Originally Posted by BelleZora
The T. Jefferson Parker listed by Nightbird is free.
52 free stories (one a week or one a day) from Le French book. Actually, it's more like a serial than stories the way I understand it. Need to sign up for this.
Link to sign up
Sign up to get 52 short stories by seven of France's top authors, who got together to play a collaborative writing game. They each wrote an episode, passing it on to the other, and so forth, until all seven had contributed to each story. They set traps, had fun and used their prowess to continue and conclude each story. The result is this collection of short stories: some are zany, some are clever, some are just plain weird, and all show the incredible creative skill of these very fine writers.
In France, this collection came out as a calendar. We have translated it and are giving the stories away: you can choose to get a daily dose (an episode a day) or a weekly story.
If you chose a daily subscription, you will receive an installment every morning at 6 a.m. Eastern Standard Time for 365 days.
If you chose a weekly subscription, you will receive a full story every week for an entire year.
In both cases, you will receive the first one within the hour.
. I don't think there are affiliate codes in here, but it's from an email.
Free from University of Chicago Press: Last Words of the Executed
by Robert K. Elder.
Some beg for forgiveness. Others claim innocence. At least three cheer for their favorite football teams.
Death waits for us all, but only those sentenced to death know the day and the hour—and only they can be sure that their last words will be recorded for posterity. Last Words of the Executed presents an oral history of American capital punishment, as heard from the gallows, the chair, and the gurney.

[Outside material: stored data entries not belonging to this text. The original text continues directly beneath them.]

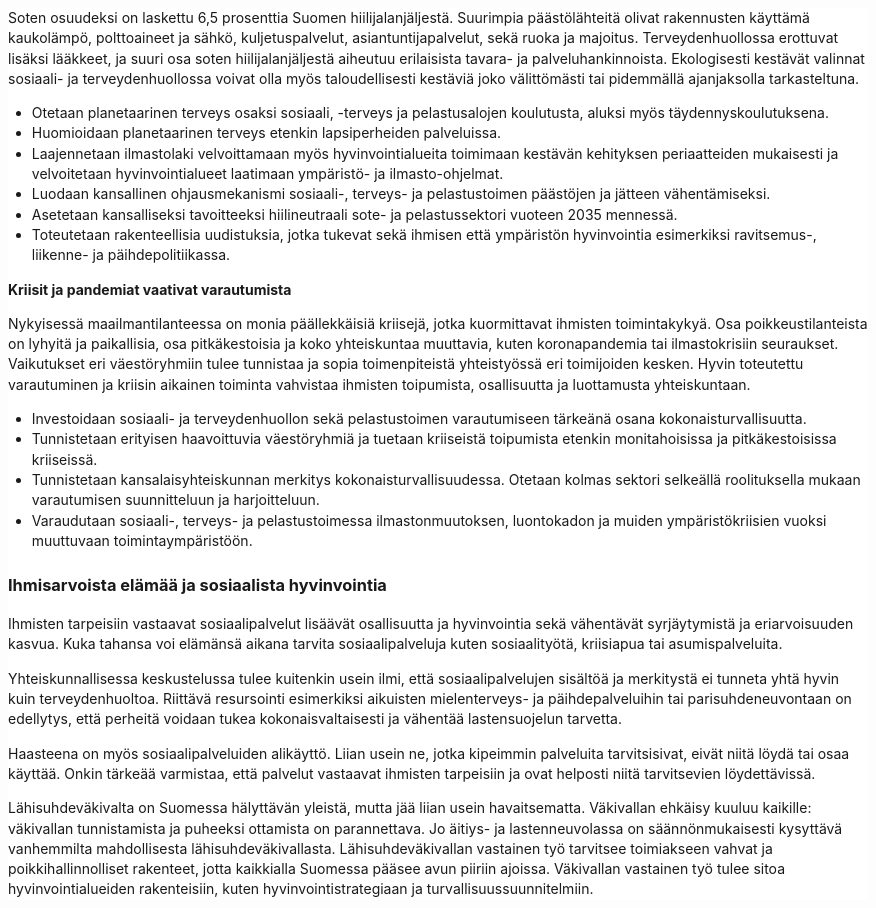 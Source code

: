 Soten osuudeksi on laskettu 6,5 prosenttia Suomen hiilijalanjäljestä. Suurimpia päästölähteitä olivat rakennusten käyttämä kaukolämpö, polttoaineet ja sähkö, kuljetuspalvelut, asiantuntijapalvelut, sekä ruoka ja majoitus. Terveydenhuollossa erottuvat lisäksi lääkkeet, ja suuri osa soten hiilijalanjäljestä aiheutuu erilaisista tavara- ja palveluhankinnoista. Ekologisesti kestävät valinnat sosiaali- ja terveydenhuollossa voivat olla myös taloudellisesti kestäviä joko välittömästi tai pidemmällä ajanjaksolla tarkasteltuna.

* Otetaan planetaarinen terveys osaksi sosiaali, -terveys ja pelastusalojen koulutusta, aluksi myös täydennyskoulutuksena.
* Huomioidaan planetaarinen terveys etenkin lapsiperheiden palveluissa.
* Laajennetaan ilmastolaki velvoittamaan myös hyvinvointialueita toimimaan kestävän kehityksen periaatteiden mukaisesti ja velvoitetaan hyvinvointialueet laatimaan ympäristö- ja ilmasto-ohjelmat.
* Luodaan kansallinen ohjausmekanismi sosiaali-, terveys- ja pelastustoimen päästöjen ja jätteen vähentämiseksi.
* Asetetaan kansalliseksi tavoitteeksi hiilineutraali sote- ja pelastussektori vuoteen 2035 mennessä.
* Toteutetaan rakenteellisia uudistuksia, jotka tukevat sekä ihmisen että ympäristön hyvinvointia esimerkiksi ravitsemus-, liikenne- ja päihdepolitiikassa.

**Kriisit ja pandemiat vaativat varautumista**

Nykyisessä maailmantilanteessa on monia päällekkäisiä kriisejä, jotka kuormittavat ihmisten toimintakykyä. Osa poikkeustilanteista on lyhyitä ja paikallisia, osa pitkäkestoisia ja koko yhteiskuntaa muuttavia, kuten koronapandemia tai ilmastokrisiin seuraukset. Vaikutukset eri väestöryhmiin tulee tunnistaa ja sopia toimenpiteistä yhteistyössä eri toimijoiden kesken. Hyvin toteutettu varautuminen ja kriisin aikainen toiminta vahvistaa ihmisten toipumista, osallisuutta ja luottamusta yhteiskuntaan.

* Investoidaan sosiaali- ja terveydenhuollon sekä pelastustoimen varautumiseen tärkeänä osana kokonaisturvallisuutta.
* Tunnistetaan erityisen haavoittuvia väestöryhmiä ja tuetaan kriiseistä toipumista etenkin monitahoisissa ja pitkäkestoisissa kriiseissä.
* Tunnistetaan kansalaisyhteiskunnan merkitys kokonaisturvallisuudessa. Otetaan kolmas sektori selkeällä roolituksella mukaan varautumisen suunnitteluun ja harjoitteluun.
* Varaudutaan sosiaali-, terveys- ja pelastustoimessa ilmastonmuutoksen, luontokadon ja muiden ympäristökriisien vuoksi muuttuvaan toimintaympäristöön.

### Ihmisarvoista elämää ja sosiaalista hyvinvointia

Ihmisten tarpeisiin vastaavat sosiaalipalvelut lisäävät osallisuutta ja hyvinvointia sekä vähentävät syrjäytymistä ja eriarvoisuuden kasvua. Kuka tahansa voi elämänsä aikana tarvita sosiaalipalveluja kuten sosiaalityötä, kriisiapua tai asumispalveluita.

Yhteiskunnallisessa keskustelussa tulee kuitenkin usein ilmi, että sosiaalipalvelujen sisältöä ja merkitystä ei tunneta yhtä hyvin kuin terveydenhuoltoa. Riittävä resursointi esimerkiksi aikuisten mielenterveys- ja päihdepalveluihin tai parisuhdeneuvontaan on edellytys, että perheitä voidaan tukea kokonaisvaltaisesti ja vähentää lastensuojelun tarvetta.

Haasteena on myös sosiaalipalveluiden alikäyttö. Liian usein ne, jotka kipeimmin palveluita tarvitsisivat, eivät niitä löydä tai osaa käyttää. Onkin tärkeää varmistaa, että palvelut vastaavat ihmisten tarpeisiin ja ovat helposti niitä tarvitsevien löydettävissä.

Lähisuhdeväkivalta on Suomessa hälyttävän yleistä, mutta jää liian usein havaitsematta. Väkivallan ehkäisy kuuluu kaikille: väkivallan tunnistamista ja puheeksi ottamista on parannettava. Jo äitiys- ja lastenneuvolassa on säännönmukaisesti kysyttävä vanhemmilta mahdollisesta lähisuhdeväkivallasta. Lähisuhdeväkivallan vastainen työ tarvitsee toimiakseen vahvat ja poikkihallinnolliset rakenteet, jotta kaikkialla Suomessa pääsee avun piiriin ajoissa. Väkivallan vastainen työ tulee sitoa hyvinvointialueiden rakenteisiin, kuten hyvinvointistrategiaan ja turvallisuussuunnitelmiin.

The product of seven years of extensive research by journalist Robert K. Elder, the book explores the cultural value of these final statements and asks what we can learn from them. We hear from both the famous—such as Nathan Hale, Joe Hill, Ted Bundy, and John Brown—and the forgotten, and their words give us unprecedented glimpses into their lives, their crimes, and the world they inhabited. Organized by era and method of execution, these final statements range from heartfelt to horrific. Some are calls for peace or cries against injustice; others are accepting, confessional, or consoling; still others are venomous, rage-fueled diatribes. Even the chills evoked by some of these last words are brought on in part by the shared humanity we can’t ignore, their reminder that we all come to the same end, regardless of how we arrive there.
Last Words of the Executed is not a political book. Rather, Elder simply asks readers to listen closely to these voices that echo history. The result is a riveting, moving testament from the darkest corners of society.